Lee Simmons

I want my YouTube

Last week the ubiquitous YouTube – online purveyor of video content including many of Saturday Night Live’s most beloved skits – revealed to Billboard that it was negotiating with record labels for rights to post music videos from past and present for free. The move signals the company’s wish to add “mainstream entertainment” to its menu of home video offerings.

Labels should feel hard-pressed not to jump at such a deal. Only a year old, YouTube generates more than 100 million views daily. Bands have used its free upload services to promote their careers, some to surprising success. Warner Music Group and EMI both are reportedly interested. If others like Universal and Sony BMG also take the bait, every single music video ever made could potentially be up on the site within 18 months.

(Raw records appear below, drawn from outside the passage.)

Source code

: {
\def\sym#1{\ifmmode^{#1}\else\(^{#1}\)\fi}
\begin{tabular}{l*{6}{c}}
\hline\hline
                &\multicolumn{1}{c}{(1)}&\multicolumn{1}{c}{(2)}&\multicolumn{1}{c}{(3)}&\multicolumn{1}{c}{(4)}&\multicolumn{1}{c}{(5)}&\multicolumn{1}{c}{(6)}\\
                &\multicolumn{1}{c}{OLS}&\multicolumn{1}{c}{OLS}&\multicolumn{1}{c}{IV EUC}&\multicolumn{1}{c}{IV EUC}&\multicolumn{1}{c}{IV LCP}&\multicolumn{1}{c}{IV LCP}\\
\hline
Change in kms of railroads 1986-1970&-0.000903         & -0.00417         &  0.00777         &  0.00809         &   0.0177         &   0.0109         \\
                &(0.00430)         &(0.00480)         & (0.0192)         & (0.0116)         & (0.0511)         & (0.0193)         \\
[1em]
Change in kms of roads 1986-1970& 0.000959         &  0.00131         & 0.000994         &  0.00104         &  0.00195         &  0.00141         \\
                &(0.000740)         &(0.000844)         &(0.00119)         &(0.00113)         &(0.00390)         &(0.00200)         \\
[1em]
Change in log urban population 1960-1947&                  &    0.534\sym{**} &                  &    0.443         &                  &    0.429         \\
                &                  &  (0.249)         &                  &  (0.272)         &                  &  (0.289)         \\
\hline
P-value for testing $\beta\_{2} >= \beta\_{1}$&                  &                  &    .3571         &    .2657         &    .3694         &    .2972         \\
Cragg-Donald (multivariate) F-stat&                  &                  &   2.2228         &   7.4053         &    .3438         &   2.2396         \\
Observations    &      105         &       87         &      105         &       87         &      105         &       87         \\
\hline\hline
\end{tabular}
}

This means I can watch Michael Jackson’s Thriller anytime I want. Let me also interject that Thriller is the best music video ever. Forget that he dangles babies off balconies, “accidentally” visits women’s restrooms, and sports a removable nose. Thriller has stood the test of time – not just for its brilliant choreography, set design, and makeup – but because it was arguably the first to elevate the music video as an independent art form from merely serving as a function of a top-40 hit.

These days, YouTube is what MTV was in the 1980s, a decade chock full of artists whose careers were made by the Music Television network. Dire Straits sang the praises of money for nothing, the B52s invited us to get groovy at their love shack, and Madonna begged papa not to preach.

Those heady days are long gone (a cursory glance over MTV’s current programming is a good indication that we music fans have been punk’d). But YouTube could spring a revival. One certainty in business is that people like free stuff. iTunes, Yahoo Music, and AOL Music should be worried right about now, as their customers would undoubtedly flee their pay-to-view video services for YouTube’s free offering. Meanwhile, the labels – many of whom notoriously drag up artists from their back catalogs every few years for lucrative greatest hits compilations – would have a quick and viable outlet for promoting music that has remained on their rosters but has long since vanished from the public consciousness.

Sadly, this means Tiffany and New Kids on the Block might very well enjoy a renaissance. But it also means songs like Thriller, Sledgehammer, and Land of Confusion would all be gloriously restored to my CRT with a mere click of the mouse. Once I wanted my MTV. With such possibilities waiting in the wings, now I want my YouTube more than ever.